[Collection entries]
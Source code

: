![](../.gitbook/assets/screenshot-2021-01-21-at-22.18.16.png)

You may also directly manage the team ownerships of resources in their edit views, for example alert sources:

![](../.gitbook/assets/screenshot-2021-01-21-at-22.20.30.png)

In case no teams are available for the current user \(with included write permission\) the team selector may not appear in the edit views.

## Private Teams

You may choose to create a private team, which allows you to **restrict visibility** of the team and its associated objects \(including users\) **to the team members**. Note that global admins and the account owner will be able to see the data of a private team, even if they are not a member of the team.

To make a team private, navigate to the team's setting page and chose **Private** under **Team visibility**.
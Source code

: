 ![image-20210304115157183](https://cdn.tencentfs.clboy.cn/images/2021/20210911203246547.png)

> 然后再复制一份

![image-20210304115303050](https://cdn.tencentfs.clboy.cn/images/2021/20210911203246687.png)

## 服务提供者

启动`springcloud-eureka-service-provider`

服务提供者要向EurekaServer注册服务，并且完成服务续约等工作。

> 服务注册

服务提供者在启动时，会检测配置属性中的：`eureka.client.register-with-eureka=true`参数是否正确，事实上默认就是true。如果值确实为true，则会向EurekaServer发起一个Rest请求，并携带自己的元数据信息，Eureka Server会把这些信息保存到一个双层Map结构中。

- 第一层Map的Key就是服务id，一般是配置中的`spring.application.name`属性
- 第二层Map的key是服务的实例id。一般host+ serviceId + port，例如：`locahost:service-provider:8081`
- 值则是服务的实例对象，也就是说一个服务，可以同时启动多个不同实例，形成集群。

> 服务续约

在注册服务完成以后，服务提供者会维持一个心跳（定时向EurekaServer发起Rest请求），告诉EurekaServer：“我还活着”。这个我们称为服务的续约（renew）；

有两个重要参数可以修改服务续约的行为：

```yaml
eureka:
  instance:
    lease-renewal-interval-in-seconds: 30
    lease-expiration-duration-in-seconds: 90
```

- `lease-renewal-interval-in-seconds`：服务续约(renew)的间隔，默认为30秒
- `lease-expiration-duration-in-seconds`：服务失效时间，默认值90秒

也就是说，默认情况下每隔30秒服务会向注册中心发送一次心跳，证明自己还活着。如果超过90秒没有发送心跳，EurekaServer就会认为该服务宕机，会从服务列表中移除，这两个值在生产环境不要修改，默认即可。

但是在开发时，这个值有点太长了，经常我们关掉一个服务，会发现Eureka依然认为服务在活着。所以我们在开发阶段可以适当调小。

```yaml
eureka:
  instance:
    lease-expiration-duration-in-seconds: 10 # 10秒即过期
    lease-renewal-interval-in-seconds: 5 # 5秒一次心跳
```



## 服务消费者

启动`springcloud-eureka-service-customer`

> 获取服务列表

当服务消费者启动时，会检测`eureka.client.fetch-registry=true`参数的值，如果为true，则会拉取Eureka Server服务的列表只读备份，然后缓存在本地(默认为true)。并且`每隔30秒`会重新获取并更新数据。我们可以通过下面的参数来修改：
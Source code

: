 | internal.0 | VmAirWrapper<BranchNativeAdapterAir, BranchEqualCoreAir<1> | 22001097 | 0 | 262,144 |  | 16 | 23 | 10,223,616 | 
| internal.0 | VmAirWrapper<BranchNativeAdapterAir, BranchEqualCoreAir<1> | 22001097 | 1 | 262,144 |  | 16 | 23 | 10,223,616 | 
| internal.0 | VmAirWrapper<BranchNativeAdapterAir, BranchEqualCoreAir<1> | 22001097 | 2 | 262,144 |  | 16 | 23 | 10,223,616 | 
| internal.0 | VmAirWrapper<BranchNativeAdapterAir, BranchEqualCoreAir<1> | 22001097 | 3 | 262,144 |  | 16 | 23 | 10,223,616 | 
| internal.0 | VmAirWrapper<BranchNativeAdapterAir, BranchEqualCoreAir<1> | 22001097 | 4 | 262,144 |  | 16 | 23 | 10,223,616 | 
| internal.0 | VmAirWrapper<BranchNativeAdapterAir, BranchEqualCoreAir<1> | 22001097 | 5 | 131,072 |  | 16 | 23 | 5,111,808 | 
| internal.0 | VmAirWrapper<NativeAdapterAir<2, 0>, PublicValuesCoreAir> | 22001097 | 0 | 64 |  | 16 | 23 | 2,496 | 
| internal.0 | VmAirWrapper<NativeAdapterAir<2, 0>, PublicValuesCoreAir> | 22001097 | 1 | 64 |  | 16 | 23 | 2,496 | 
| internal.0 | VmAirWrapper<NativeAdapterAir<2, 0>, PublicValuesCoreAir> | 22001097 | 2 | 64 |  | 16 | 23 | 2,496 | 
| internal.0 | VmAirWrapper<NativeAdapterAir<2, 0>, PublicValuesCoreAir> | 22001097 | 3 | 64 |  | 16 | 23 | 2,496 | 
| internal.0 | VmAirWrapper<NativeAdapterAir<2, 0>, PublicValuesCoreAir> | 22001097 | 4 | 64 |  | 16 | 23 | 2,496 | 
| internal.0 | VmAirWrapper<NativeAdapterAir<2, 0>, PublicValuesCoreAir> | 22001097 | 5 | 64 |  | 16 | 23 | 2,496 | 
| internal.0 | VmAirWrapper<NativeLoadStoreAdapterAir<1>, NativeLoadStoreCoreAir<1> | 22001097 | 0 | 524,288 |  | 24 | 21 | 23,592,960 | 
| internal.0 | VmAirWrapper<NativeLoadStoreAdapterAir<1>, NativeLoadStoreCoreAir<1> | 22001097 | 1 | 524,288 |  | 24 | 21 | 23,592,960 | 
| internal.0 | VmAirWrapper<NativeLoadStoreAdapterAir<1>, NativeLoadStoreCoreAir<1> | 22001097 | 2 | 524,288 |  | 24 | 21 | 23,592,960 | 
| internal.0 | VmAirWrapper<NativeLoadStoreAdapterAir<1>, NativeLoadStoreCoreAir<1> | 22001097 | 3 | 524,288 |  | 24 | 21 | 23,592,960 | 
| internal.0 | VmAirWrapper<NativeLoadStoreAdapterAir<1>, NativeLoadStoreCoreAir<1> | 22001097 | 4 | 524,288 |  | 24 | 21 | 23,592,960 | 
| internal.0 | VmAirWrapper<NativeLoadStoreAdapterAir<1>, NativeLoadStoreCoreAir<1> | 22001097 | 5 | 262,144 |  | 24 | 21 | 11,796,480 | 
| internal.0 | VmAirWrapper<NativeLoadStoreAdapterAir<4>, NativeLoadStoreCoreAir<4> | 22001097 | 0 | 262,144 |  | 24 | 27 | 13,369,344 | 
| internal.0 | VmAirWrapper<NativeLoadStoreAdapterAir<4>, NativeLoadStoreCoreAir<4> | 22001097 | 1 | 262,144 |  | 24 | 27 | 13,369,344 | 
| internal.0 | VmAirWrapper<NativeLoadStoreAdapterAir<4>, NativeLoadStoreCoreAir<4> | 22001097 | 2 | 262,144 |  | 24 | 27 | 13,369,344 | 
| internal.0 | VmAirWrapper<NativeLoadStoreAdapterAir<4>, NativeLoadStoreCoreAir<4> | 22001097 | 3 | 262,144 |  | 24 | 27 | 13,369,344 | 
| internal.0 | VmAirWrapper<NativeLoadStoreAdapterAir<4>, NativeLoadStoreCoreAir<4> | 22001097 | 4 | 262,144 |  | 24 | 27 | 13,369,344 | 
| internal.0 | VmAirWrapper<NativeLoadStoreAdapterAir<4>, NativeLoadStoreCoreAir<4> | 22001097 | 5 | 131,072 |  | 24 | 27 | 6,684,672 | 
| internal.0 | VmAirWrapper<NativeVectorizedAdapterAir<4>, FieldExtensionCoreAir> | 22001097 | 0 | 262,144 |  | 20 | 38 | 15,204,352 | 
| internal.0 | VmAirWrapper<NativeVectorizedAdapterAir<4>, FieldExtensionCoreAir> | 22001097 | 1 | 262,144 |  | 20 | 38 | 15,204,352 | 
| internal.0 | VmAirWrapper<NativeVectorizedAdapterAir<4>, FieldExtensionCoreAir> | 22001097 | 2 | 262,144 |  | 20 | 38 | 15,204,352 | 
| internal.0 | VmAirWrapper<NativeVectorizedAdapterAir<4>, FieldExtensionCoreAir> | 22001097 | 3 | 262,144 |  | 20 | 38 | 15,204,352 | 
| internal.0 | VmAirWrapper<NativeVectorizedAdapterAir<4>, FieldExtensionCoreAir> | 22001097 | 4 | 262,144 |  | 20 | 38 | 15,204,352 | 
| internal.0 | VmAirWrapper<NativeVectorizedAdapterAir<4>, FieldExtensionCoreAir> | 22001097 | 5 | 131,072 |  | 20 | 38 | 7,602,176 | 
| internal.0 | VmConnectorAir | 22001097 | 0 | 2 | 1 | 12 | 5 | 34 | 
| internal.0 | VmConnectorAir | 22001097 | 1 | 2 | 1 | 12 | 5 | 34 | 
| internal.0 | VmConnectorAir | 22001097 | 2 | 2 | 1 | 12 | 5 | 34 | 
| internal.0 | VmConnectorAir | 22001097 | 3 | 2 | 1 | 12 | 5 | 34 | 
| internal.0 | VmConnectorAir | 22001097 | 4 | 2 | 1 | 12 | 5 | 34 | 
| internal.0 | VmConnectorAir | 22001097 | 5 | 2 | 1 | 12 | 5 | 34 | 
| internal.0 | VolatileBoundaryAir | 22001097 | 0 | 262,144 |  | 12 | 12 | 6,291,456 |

▶ [DESCRIPTION OF THE TASK] Each line in the data that holds the string "provider" needs to be copied.

▶ [TASK RESPONSE]
启动`springcloud-eureka-service-provider`
- 第二层Map的key是服务的实例id。一般host+ serviceId + port，例如：`locahost:service-provider:8081`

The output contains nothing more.